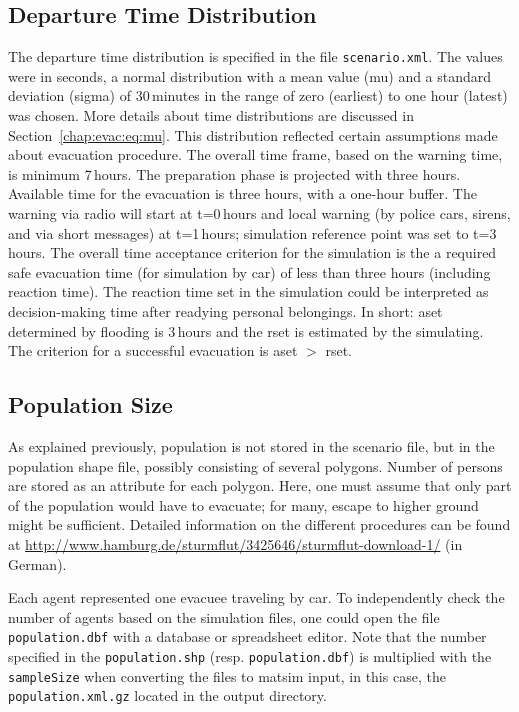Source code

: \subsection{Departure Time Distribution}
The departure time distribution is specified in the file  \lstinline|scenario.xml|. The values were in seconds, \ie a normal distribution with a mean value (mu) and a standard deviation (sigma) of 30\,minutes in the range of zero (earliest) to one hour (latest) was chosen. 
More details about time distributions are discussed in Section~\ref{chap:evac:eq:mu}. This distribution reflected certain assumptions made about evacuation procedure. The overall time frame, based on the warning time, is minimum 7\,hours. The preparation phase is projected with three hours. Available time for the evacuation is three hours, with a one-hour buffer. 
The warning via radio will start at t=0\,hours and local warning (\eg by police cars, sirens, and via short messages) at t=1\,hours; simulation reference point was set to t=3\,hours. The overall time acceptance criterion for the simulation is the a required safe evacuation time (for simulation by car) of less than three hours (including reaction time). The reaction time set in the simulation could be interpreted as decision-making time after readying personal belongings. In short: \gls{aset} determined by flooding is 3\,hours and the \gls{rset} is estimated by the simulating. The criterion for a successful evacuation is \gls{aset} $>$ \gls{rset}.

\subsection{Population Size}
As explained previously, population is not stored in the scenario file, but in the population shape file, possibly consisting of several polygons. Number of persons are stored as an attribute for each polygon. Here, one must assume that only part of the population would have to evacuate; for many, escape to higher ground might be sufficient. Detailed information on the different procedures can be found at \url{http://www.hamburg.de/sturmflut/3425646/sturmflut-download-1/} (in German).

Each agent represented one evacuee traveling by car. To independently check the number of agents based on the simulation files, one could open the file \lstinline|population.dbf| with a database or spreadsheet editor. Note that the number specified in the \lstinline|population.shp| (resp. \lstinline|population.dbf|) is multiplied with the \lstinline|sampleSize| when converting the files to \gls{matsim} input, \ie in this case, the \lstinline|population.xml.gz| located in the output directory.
- - - - -
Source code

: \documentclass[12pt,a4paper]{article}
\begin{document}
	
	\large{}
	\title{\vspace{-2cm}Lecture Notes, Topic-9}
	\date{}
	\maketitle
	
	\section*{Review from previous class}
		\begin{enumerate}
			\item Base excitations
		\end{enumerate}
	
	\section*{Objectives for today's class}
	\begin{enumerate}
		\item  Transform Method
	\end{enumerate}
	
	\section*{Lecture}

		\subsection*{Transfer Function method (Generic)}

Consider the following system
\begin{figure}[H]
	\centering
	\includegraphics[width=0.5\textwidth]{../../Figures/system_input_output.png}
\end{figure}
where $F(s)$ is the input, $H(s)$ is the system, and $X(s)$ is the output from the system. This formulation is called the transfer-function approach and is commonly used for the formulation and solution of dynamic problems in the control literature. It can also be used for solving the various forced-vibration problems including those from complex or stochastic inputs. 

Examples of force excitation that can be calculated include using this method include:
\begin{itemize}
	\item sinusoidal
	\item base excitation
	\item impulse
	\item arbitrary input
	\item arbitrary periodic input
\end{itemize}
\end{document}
- - - - -
**What needs to be done**
Which lines above include "Lecture"? Show each of them by copying it.

**Answer box**
	\title{\vspace{-2cm}Lecture Notes, Topic-9}
	\section*{Lecture}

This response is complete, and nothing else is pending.